Rating And Outlook Overview
The number of rated entities remains stable, although downgrades have caused changes in distribution. The total number of speculative-grade ratings has remained stable year-over-year, but some shifts in distribution have occurred primarily due to downgrades, either within the category or from the investment-grade categories. For example, the number of ‘BB’ and ‘BB-‘ ratings has increased at the expense of low investment-grade and ‘BB+’ ratings. S&P Global Ratings believes negative shifts within the speculative-grade category could continue, given the very thin liquidity and continued operating losses for many speculative-grade rated issuers. Shifts at the lower end of the rating scale may be amplified by the very limited sample size and make trend analysis less meaningful. Although we took positive rating actions on a few speculative-grade providers, they were primarily the result of mergers with higher-rated organizations.
Covenant violations continue but there were no payment defaults during the last year. Due to their weaker debt service coverage and thin liquidity, speculative-grade issuers remain at a higher risk of breaching their financial covenants than investment-grade entities. Debt service coverage, in particular, is the most common covenant violation, followed by days’ cash on hand and debt to capitalization. Although these violations often constitute a technical event of default, none of them have resulted in acceleration of the debt, as management teams have been proactive in successfully negotiating waivers or forbearance agreements with bondholders. In many cases, these agreements were remedied before maturity. Similarly, there have been no payment defaults during the last year.

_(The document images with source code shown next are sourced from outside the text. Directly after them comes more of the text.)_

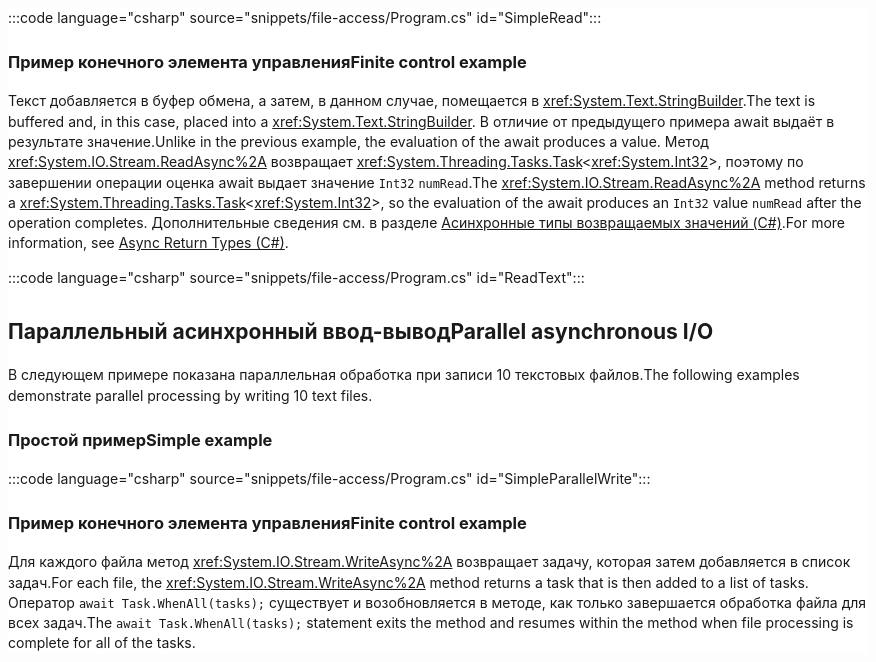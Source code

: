 :::code language="csharp" source="snippets/file-access/Program.cs" id="SimpleRead":::

### <a name="finite-control-example"></a><span data-ttu-id="f6c82-141">Пример конечного элемента управления</span><span class="sxs-lookup"><span data-stu-id="f6c82-141">Finite control example</span></span>

<span data-ttu-id="f6c82-142">Текст добавляется в буфер обмена, а затем, в данном случае, помещается в <xref:System.Text.StringBuilder>.</span><span class="sxs-lookup"><span data-stu-id="f6c82-142">The text is buffered and, in this case, placed into a <xref:System.Text.StringBuilder>.</span></span> <span data-ttu-id="f6c82-143">В отличие от предыдущего примера await выдаёт в результате значение.</span><span class="sxs-lookup"><span data-stu-id="f6c82-143">Unlike in the previous example, the evaluation of the await produces a value.</span></span> <span data-ttu-id="f6c82-144">Метод <xref:System.IO.Stream.ReadAsync%2A> возвращает <xref:System.Threading.Tasks.Task>\<<xref:System.Int32>>, поэтому по завершении операции оценка await выдает значение `Int32` `numRead`.</span><span class="sxs-lookup"><span data-stu-id="f6c82-144">The <xref:System.IO.Stream.ReadAsync%2A> method returns a <xref:System.Threading.Tasks.Task>\<<xref:System.Int32>>, so the evaluation of the await produces an `Int32` value `numRead` after the operation completes.</span></span> <span data-ttu-id="f6c82-145">Дополнительные сведения см. в разделе [Асинхронные типы возвращаемых значений (C#)](async-return-types.md).</span><span class="sxs-lookup"><span data-stu-id="f6c82-145">For more information, see [Async Return Types (C#)](async-return-types.md).</span></span>

:::code language="csharp" source="snippets/file-access/Program.cs" id="ReadText":::

## <a name="parallel-asynchronous-io"></a><span data-ttu-id="f6c82-146">Параллельный асинхронный ввод-вывод</span><span class="sxs-lookup"><span data-stu-id="f6c82-146">Parallel asynchronous I/O</span></span>

<span data-ttu-id="f6c82-147">В следующем примере показана параллельная обработка при записи 10 текстовых файлов.</span><span class="sxs-lookup"><span data-stu-id="f6c82-147">The following examples demonstrate parallel processing by writing 10 text files.</span></span>

### <a name="simple-example"></a><span data-ttu-id="f6c82-148">Простой пример</span><span class="sxs-lookup"><span data-stu-id="f6c82-148">Simple example</span></span>

:::code language="csharp" source="snippets/file-access/Program.cs" id="SimpleParallelWrite":::

### <a name="finite-control-example"></a><span data-ttu-id="f6c82-149">Пример конечного элемента управления</span><span class="sxs-lookup"><span data-stu-id="f6c82-149">Finite control example</span></span>

<span data-ttu-id="f6c82-150">Для каждого файла метод <xref:System.IO.Stream.WriteAsync%2A> возвращает задачу, которая затем добавляется в список задач.</span><span class="sxs-lookup"><span data-stu-id="f6c82-150">For each file, the <xref:System.IO.Stream.WriteAsync%2A> method returns a task that is then added to a list of tasks.</span></span> <span data-ttu-id="f6c82-151">Оператор `await Task.WhenAll(tasks);` существует и возобновляется в методе, как только завершается обработка файла для всех задач.</span><span class="sxs-lookup"><span data-stu-id="f6c82-151">The `await Task.WhenAll(tasks);` statement exits the method and resumes within the method when file processing is complete for all of the tasks.</span></span>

Favorable outlook changes reflect some mitigation efforts to offset operating pressures. Relative to 2023, when almost half of speculative-grade providers had a negative outlook due to persistent operating difficulties, most recent data indicates just a third of organizations carry a negative outlook as of June 2024. Although negative outlooks are still high for this subset, the favorable shift is encouraging. We believe this improvement reflects some alleviation in sector pressures of the past few years, particularly in relation to labor and lower agency staff usage. Stable outlooks now represent close to two-thirds of rated providers, and therefore, we do not expect any significant increase in upgrades.